━━ LISTED RECORDS ━━

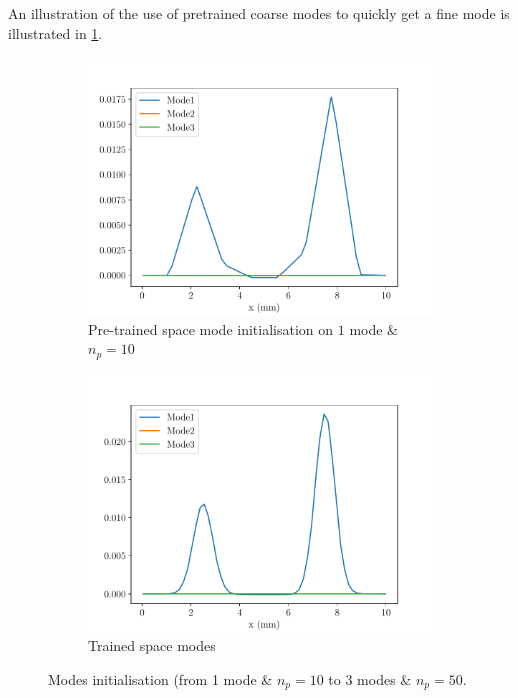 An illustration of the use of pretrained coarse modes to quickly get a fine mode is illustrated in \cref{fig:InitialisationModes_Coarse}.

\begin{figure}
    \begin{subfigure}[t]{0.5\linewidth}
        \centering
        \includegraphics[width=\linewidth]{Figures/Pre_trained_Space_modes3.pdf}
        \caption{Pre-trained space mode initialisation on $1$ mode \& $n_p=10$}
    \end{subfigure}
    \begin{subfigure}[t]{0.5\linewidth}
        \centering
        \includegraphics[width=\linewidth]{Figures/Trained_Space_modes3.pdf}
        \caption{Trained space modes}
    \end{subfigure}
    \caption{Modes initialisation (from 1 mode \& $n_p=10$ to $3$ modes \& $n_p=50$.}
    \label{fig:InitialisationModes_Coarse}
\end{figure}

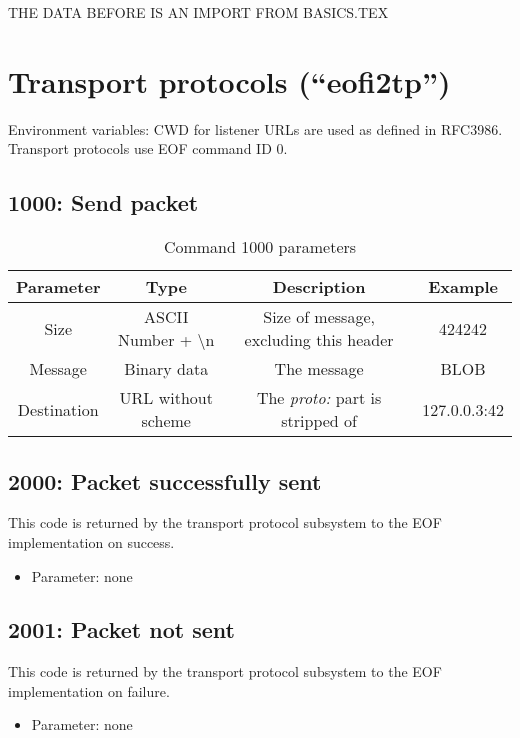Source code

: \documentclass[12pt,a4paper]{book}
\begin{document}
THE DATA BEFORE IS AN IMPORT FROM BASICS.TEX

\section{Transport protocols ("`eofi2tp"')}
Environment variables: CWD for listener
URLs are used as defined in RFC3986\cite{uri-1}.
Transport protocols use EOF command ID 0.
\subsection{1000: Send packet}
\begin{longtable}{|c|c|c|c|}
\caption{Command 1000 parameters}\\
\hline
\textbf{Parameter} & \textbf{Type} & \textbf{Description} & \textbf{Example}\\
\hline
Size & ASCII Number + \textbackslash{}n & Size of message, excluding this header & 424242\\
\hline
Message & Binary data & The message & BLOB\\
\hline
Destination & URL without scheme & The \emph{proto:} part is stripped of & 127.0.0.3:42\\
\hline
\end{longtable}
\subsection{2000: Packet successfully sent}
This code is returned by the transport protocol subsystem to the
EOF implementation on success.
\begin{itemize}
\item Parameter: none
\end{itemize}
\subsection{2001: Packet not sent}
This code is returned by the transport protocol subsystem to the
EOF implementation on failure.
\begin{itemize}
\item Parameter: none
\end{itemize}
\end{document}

━━━
━━ LISTED RECORDS ━━

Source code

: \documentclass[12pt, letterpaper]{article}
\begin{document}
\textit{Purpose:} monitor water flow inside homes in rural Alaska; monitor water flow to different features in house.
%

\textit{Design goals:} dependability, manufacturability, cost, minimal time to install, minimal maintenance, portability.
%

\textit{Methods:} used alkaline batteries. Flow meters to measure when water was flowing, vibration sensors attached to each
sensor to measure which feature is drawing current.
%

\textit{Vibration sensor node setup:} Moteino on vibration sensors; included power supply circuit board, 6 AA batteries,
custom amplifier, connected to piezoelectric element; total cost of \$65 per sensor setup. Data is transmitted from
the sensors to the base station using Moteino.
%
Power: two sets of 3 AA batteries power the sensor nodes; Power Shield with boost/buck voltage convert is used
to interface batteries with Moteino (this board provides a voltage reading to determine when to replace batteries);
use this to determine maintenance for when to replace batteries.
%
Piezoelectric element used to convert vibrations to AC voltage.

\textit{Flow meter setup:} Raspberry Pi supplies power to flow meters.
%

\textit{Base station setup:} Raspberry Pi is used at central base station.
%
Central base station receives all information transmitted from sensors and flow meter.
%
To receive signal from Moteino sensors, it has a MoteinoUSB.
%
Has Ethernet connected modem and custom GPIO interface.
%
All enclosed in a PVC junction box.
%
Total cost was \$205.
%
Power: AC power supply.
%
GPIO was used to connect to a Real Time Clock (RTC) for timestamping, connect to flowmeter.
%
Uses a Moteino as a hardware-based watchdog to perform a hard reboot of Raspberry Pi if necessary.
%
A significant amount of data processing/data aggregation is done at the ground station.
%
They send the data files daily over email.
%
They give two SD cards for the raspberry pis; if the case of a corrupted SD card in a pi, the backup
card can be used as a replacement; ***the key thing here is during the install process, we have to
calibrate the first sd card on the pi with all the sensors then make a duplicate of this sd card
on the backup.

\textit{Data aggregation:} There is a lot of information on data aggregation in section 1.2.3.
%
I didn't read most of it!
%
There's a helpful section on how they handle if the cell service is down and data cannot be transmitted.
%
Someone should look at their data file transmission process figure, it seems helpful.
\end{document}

━━━

THE PROBLEM>
Nothing but the lines from the one with "An illustration of" up to and including the one with "initialisation (from 1" should be printed, exactly as they read above. Please keep the pictures out.

RESULT OF THIS TASK>
 An illustration of the use of pretrained coarse modes to quickly get a fine mode is illustrated in \cref{fig:InitialisationModes_Coarse}.

\begin{figure}
    \begin{subfigure}[t]{0.5\linewidth}
        \centering
        \includegraphics[width=\linewidth]{Figures/Pre_trained_Space_modes3.pdf}
        \caption{Pre-trained space mode initialisation on $1$ mode \& $n_p=10$}
    \end{subfigure}
    \begin{subfigure}[t]{0.5\linewidth}
        \centering
        \includegraphics[width=\linewidth]{Figures/Trained_Space_modes3.pdf}
        \caption{Trained space modes}
    \end{subfigure}
    \caption{Modes initialisation (from 1 mode \& $n_p=10$ to $3$ modes \& $n_p=50$.}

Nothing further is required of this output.